The concept that PSC is associated with an increased risk of colorectal neoplasia in patients with UC was proposed by Broomé et al in 1992.14 In a study of 17 patients with UC who were found to have dysplasia, carcinoma, and/or DNA aneuploidy, 28% had coexistent PSC. This led to the hypothesis that PSC was an independent risk factor for the development of colorectal neoplasia in patients with existing UC.

This hypothesis has remained a topic of extensive debate within the medical literature.15 This review aims to evaluate the available evidence to date, debate the possible mechanisms that may underlie association, and finally discuss the possible impact of any findings on current and future clinical practice.

Clinical studies
Since 1992, several studies have examined the role of PSC in the development of colorectal neoplasia in the setting of chronic UC. The investigative format of the studies evolved with time, with the early focus being on the prevalence of PSC in UC complicated by neoplasia, and later on follow up of patients with UC with or without coexistent PSC.

Of these studies, eight have concluded that the risk of colorectal neoplasia in UC is greater in patients with PSC.14 16-22 Only two studies (both from the Mayo Clinic but using different patients) have definitely concluded that there is no increased colorectal cancer risk in PSC.23 24 Two further studies do not allow definite conclusionsone because of small numbers and the other due to variable end points.25 26

Positive Studies
Following the initial paper by Broomé and colleagues,14 the association between PSC, dysplasia, aneuploidy, and colorectal cancer was re-examined in a cohort of 79 patients with extensive and chronic colitis enrolled in the Denver Dysplasia in UC study.27 This included prospective surveillance of dysplasia and ploidy status from biopsies obtained on colonoscopy. DNA aneuploidy was more common in those patients with coexistent PSC than those without. Secondly, multiple synchronous sites of aneuploidy were observed in all those with PSC and abnormal epithelial histology (dysplasia/carcinoma).

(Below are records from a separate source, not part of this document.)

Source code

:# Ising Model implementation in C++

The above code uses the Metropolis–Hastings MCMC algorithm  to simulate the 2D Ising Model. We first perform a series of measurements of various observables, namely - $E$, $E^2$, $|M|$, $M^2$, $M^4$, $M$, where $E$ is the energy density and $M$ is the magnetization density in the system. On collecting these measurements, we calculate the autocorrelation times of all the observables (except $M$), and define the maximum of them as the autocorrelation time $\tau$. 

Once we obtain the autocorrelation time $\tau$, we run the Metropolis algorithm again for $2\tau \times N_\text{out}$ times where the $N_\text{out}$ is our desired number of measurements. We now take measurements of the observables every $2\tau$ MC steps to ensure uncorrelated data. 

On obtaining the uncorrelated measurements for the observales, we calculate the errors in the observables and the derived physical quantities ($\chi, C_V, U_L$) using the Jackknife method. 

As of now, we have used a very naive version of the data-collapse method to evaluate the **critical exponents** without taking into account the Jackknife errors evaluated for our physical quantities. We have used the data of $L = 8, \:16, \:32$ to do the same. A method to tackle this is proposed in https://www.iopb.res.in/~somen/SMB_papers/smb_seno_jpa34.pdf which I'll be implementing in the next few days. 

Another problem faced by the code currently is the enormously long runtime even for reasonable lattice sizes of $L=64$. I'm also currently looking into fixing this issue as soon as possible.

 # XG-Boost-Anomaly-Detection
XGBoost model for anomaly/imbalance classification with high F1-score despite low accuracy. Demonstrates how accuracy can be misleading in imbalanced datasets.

These preliminary findings reported in abstract form provide further support for the hypothesis that PSC may be an additional risk factor for colorectal cancer in chronic UC, and that the presence of aneuploidy may be a useful indicator of an increased risk of malignant transformation.

Broomé and colleagues17 then provided further evidence to support their initial hypothesis with a case control study intending to assess the absolute cumulative risk of colorectal neoplasia in patients with both UC and PSC against matched controls with UC only. A statistically significant increase in the development of neoplasia was evident in the group with coexistent PSC. A graph of their results is shown in fig 1. Patients with both UC and PSC showed a cumulative risk of developing colorectal neoplasia of 9% at 10 years, 31% at 20 years, and 50% at 25 years after diagnosis of PSC. The corresponding risks for the control group were 2%, 5%, and 10%, respectively, representing a fivefold increase in risk at 25 years. A similar risk of neoplasia in the control group to that in recent population based studies of extensive UC4 confirmed that this was a representative control group.

Figure 1 Absolute cumulative risk of developing colorectal neoplasia in patients with ulcerative colitis and primary sclerosing cholangitis (UC+PSC) compared with patients with UC alone (p<0.001) (from Broomé and colleagues17).